Anesthesia Alert: The Collaborative Model of Anesthesia Care


CRNAs and MDs team up to benefit the healthcare system and patients.

Our group of anesthesia providers came up with a patient care delivery model that involves MDs and CRNAs playing important roles in its overall success. The Collaborative Anesthesiology Team (CAT) capitalizes on the competence and expertise of individual practitioners — not their licensure and education — and ensures the right provider is available at the right time for the right patient.

CRNAs and MDs offer an overlapping scope in services, and our provider group respects and appreciates providers who are members of these professions. Instead of emphasizing their differences, we focus on interprofessional collaboration among the two groups.

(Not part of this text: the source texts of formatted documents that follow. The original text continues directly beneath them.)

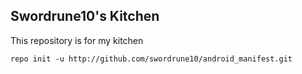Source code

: Swordrune10's Kitchen
---------------------

This repository is for my kitchen

    repo init -u http://github.com/swordrune10/android_manifest.git
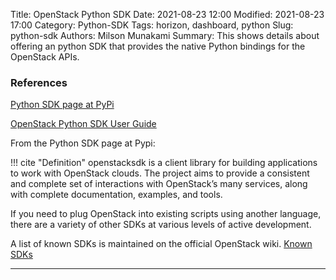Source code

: Title: OpenStack Python SDK
Date: 2021-08-23 12:00
Modified: 2021-08-23 17:00
Category: Python-SDK
Tags: horizon, dashboard, python
Slug: python-sdk
Authors: Milson Munakami
Summary: This shows details about offering an python SDK that provides the native Python bindings for the OpenStack APIs.

### References
[Python SDK page at PyPi](https://pypi.org/project/openstacksdk/)

[OpenStack Python SDK User Guide](https://docs.openstack.org/mitaka/user-guide/sdk.html)

From the Python SDK page at Pypi:

!!! cite "Definition"
    openstacksdk is a client library for building applications to work with OpenStack clouds. The project aims to provide a consistent and complete set of interactions with OpenStack’s many services, along with complete documentation, examples, and tools.

If you need to plug OpenStack into existing scripts using another language, there are a variety of other SDKs at various levels of active development.

A list of known SDKs is maintained on the official OpenStack wiki.
[Known SDKs](https://wiki.openstack.org/wiki/SDKs)

---
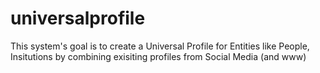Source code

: # universalprofile
This system's goal is to create a Universal Profile for Entities like People, Insitutions by combining exisiting profiles from Social Media (and www)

There's been no shortage of professional tension between organizations representing the two professions, but our model's focus is on value-based care, not politics.

Flattening the hierarchy

CAT is based on local resources, which we take into consideration when compiling teams of providers for individual facilities: the skills and expertise of available anesthesia professionals; the facility's case mix; the clinical needs of the patients; and the types of providers the facility's surgeons and staff are accustomed to working with.

Depending on the facility, our provider group often employs an anesthesia coordinator role that is available to "run the board" — make assignments, assist in emergencies, place blocks, offer breaks and help out with other patient care tasks. In facilities where patient acuity is high, the coordinator plays an important role in safe care and must be filled by an experienced individual with a broad array of clinical skills and knowledge.

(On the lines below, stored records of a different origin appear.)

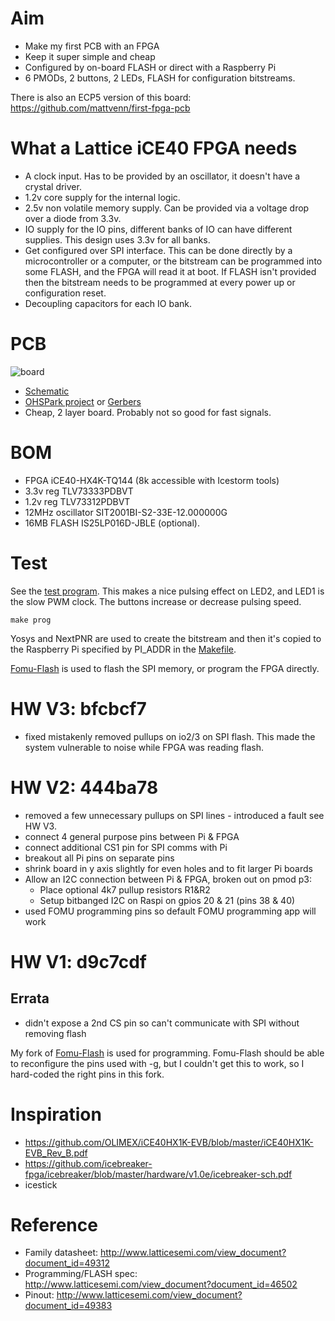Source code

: # Aim

* Make my first PCB with an FPGA
* Keep it super simple and cheap
* Configured by on-board FLASH or direct with a Raspberry Pi
* 6 PMODs, 2 buttons, 2 LEDs, FLASH for configuration bitstreams.

There is also an ECP5 version of this board: https://github.com/mattvenn/first-fpga-pcb

# What a Lattice iCE40 FPGA needs

* A clock input. Has to be provided by an oscillator, it doesn't have a crystal driver.
* 1.2v core supply for the internal logic.
* 2.5v non volatile memory supply. Can be provided via a voltage drop over a diode from 3.3v.
* IO supply for the IO pins, different banks of IO can have different supplies. This design uses 3.3v for all banks.
* Get configured over SPI interface. This can be done directly by a microcontroller or a computer, or the bitstream can be programmed into some FLASH, and the FPGA will read it at boot. If FLASH isn't provided then the bitstream needs to be programmed at every power up or configuration reset. 
* Decoupling capacitors for each IO bank.

# PCB

![board](hardware/board.JPG)

* [Schematic](hardware/schematic.pdf)
* [OHSPark project](https://oshpark.com/shared_projects/wwMxCKlp) or [Gerbers](hardware/first-fpga-pcb-2020-03-09-fab.zip)
* Cheap, 2 layer board. Probably not so good for fast signals.

# BOM

* FPGA iCE40-HX4K-TQ144 (8k accessible with Icestorm tools)
* 3.3v reg TLV73333PDBVT
* 1.2v reg TLV73312PDBVT
* 12MHz oscillator SIT2001BI-S2-33E-12.000000G
* 16MB FLASH IS25LP016D-JBLE (optional).

# Test

See the [test program](test/top.v). This makes a nice pulsing effect on LED2, and LED1 is the slow PWM clock.
The buttons increase or decrease pulsing speed.

    make prog

Yosys and NextPNR are used to create the bitstream and then it's copied to the Raspberry Pi specified
by PI_ADDR in the [Makefile](test/Makefile). 

[Fomu-Flash](https://github.com/im-tomu/fomu-flash) is used to flash the SPI memory, or program the FPGA directly.

# HW V3: bfcbcf7

* fixed mistakenly removed pullups on io2/3 on SPI flash. This made the system vulnerable to noise while FPGA was reading flash.

# HW V2: 444ba78

* removed a few unnecessary pullups on SPI lines - introduced a fault see HW V3.
* connect 4 general purpose pins between Pi & FPGA
* connect additional CS1 pin for SPI comms with Pi
* breakout all Pi pins on separate pins
* shrink board in y axis slightly for even holes and to fit larger Pi boards
* Allow an I2C connection between Pi & FPGA, broken out on pmod p3:
    * Place optional 4k7 pullup resistors R1&R2
    * Setup bitbanged I2C on Raspi on gpios 20 & 21 (pins 38 & 40)
* used FOMU programming pins so default FOMU programming app will work

# HW V1: d9c7cdf

## Errata

* didn't expose a 2nd CS pin so can't communicate with SPI without removing flash 

My fork of [Fomu-Flash](https://github.com/mattvenn/fomu-flash) is used for programming. Fomu-Flash should be able
to reconfigure the pins used with -g, but I couldn't get this to work, so I hard-coded the right pins in this
fork.

# Inspiration

* https://github.com/OLIMEX/iCE40HX1K-EVB/blob/master/iCE40HX1K-EVB_Rev_B.pdf
* https://github.com/icebreaker-fpga/icebreaker/blob/master/hardware/v1.0e/icebreaker-sch.pdf
* icestick

# Reference

* Family datasheet: http://www.latticesemi.com/view_document?document_id=49312
* Programming/FLASH spec: http://www.latticesemi.com/view_document?document_id=46502
* Pinout: http://www.latticesemi.com/view_document?document_id=49383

Coordinators require strong interpersonal and communication skills, as they facilitate patient flow and work directly with surgeons and OR staff. To be judicious with our group's professional resources, we usually utilize coordinators in facilities that run at least five ORs. Physicians who are ideally suited for the coordinator position fill the role or dedicate their time to direct patient care if their services would be more valuably spent in the OR, which is often the case during subspecialty cases. The coordinator's role is ultimately not limited by profession; the goal is to always maximize value.

Anesthesiology services are changing, and providers must work to increase value while lowering costs.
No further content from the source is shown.